= Max Frost and the Troopers =

Rock band

Max Frost and the Troopers were a fictional rock music group created for the exploitation film Wild in the Streets, released in 1968. The film featured Christopher Jones as the highly influential singer Max Frost. The songs performed by Frost and his band, a group that was never formally named in the film, were credited to Max Frost and the Troopers in the subsequent singles and album. The band name "Troopers" is based on the term "troops", the designation Frost used in the film to refer to his friends and followers.

A studio group (or possibly The 13th Power) appeared on the soundtrack album for the film, along with incidental music penned by Cynthia Weil and Barry Mann and composed by Les Baxter; however, the songs were not originally credited to Max Frost and the Troopers, but rather to The 13th Power.

Owing to the success of the song "Shape of Things to Come" as a single, an accompanying album by Max Frost and The Troopers, Shape of Things to Come, was issued on the Tower record label in 1968. Musicians playing on the album were at first believed to include members of Davie Allan and The Arrows (who also released the "Shapes of Things to Come" without lyrics) with lead vocals by Paul Wibier (who also wrote a majority of the songs on the album), however, there is reason to believe that the album was actually the work of Wibier's own group, The 13th Power, who had previously recorded for Curb under the name The Moms. The music is high-energy rock with some psychedelic touches.

The group was produced by Harley Hatcher and Eddie Beram for Mike Curb Productions. Their first single was recorded with Curb's Tower subsidiary Sidewalk Records.

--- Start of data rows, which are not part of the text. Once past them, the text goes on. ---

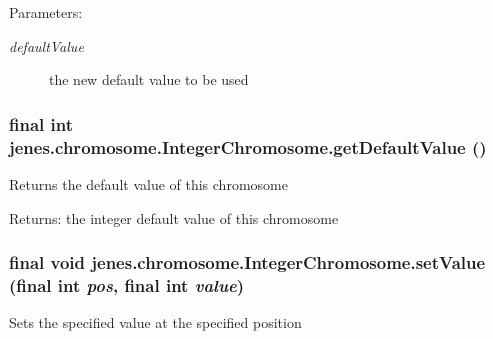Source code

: \begin{Desc}
\item[Parameters:]
\begin{description}
\item[{\em defaultValue}]the new default value to be used \end{description}
\end{Desc}
\hypertarget{classjenes_1_1chromosome_1_1_integer_chromosome_ac608f3599a9289d510e0ee7bc34fbc9}{
\subsubsection[getDefaultValue]{\setlength{\rightskip}{0pt plus 5cm}final int jenes.chromosome.IntegerChromosome.getDefaultValue ()}}
\label{classjenes_1_1chromosome_1_1_integer_chromosome_ac608f3599a9289d510e0ee7bc34fbc9}


Returns the default value of this chromosome 

\begin{Desc}
\item[Returns:]the integer default value of this chromosome \end{Desc}
\hypertarget{classjenes_1_1chromosome_1_1_integer_chromosome_2d2aa7705d11a8ca21493c82bf334f74}{
\subsubsection[setValue]{\setlength{\rightskip}{0pt plus 5cm}final void jenes.chromosome.IntegerChromosome.setValue (final int {\em pos}, \/  final int {\em value})}}
\label{classjenes_1_1chromosome_1_1_integer_chromosome_2d2aa7705d11a8ca21493c82bf334f74}


Sets the specified value at the specified position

Subsequent singles were taken from their album.

Their final single, "Sittin' in Circles", was performed in the film Three in the Attic by Davie Allan and the Arrows. The B-side of that single, "Paxton Quigley's Had The Course", was a Chad & Jeremy composition.

The soundtrack album for the 1968 film The Glory Stompers, starring Dennis Hopper, contains two additional songs credited to Max Frost and the Troopers: "There's A Party Going On" (which was released as their first single) and "You Might Want Me Baby".

Later, "Wild In The Streets: Original Motion Picture Soundtrack" was released, which included the singles from the original "Shape of Things to Come" LP and an additional four songs: "Wild in the Streets", "Listen to Music", "Love to Be Your Man", and "Fourteen or Fight!". A European release of the Shape of Things to Come album, released in 2014 on the Captain High label, includes the entirety of the Wild in the Streets soundtrack album as bonus tracks.

Cultural historian Greil Marcus borrowed the Troopers' song title for his 2006 book "The Shape of Things to Come: Prophecy & The American Voice".

== Discography ==
===Albums===
- Wild in the Streets (Original Motion Picture Soundtrack) (5 songs as The 13th Power, Tower 5099, 1968)
- Shape of Things to Come Tower ST-5147 (1968)

===Singles===
- "There Is a Party Going On" / "Stomper's Ride" Sidewalk 938 (1968)
- "Shape of Things to Come" / "Free Lovin'" Tower 419 (1968) US Billboard #22 Canada (RPM) #9
- "Fifty Two Per Cent" / "Max Frost Theme" Tower 452 (1968) US Billboard #123
- "Paxton Quigley's Had the Course / "Sittin' in Circles" Tower 478 (1969)

=== Compilation appearances ===
- "Shape of Things to Come" was featured on the 1985 compilation Nuggets Volume 12 (Punk Part Three)

===Advertisements===
- Beginning in 2005, "Shape of Things to Come" was used as the theme song to TV commercial advertisements for the Target Corporation chain of department stores.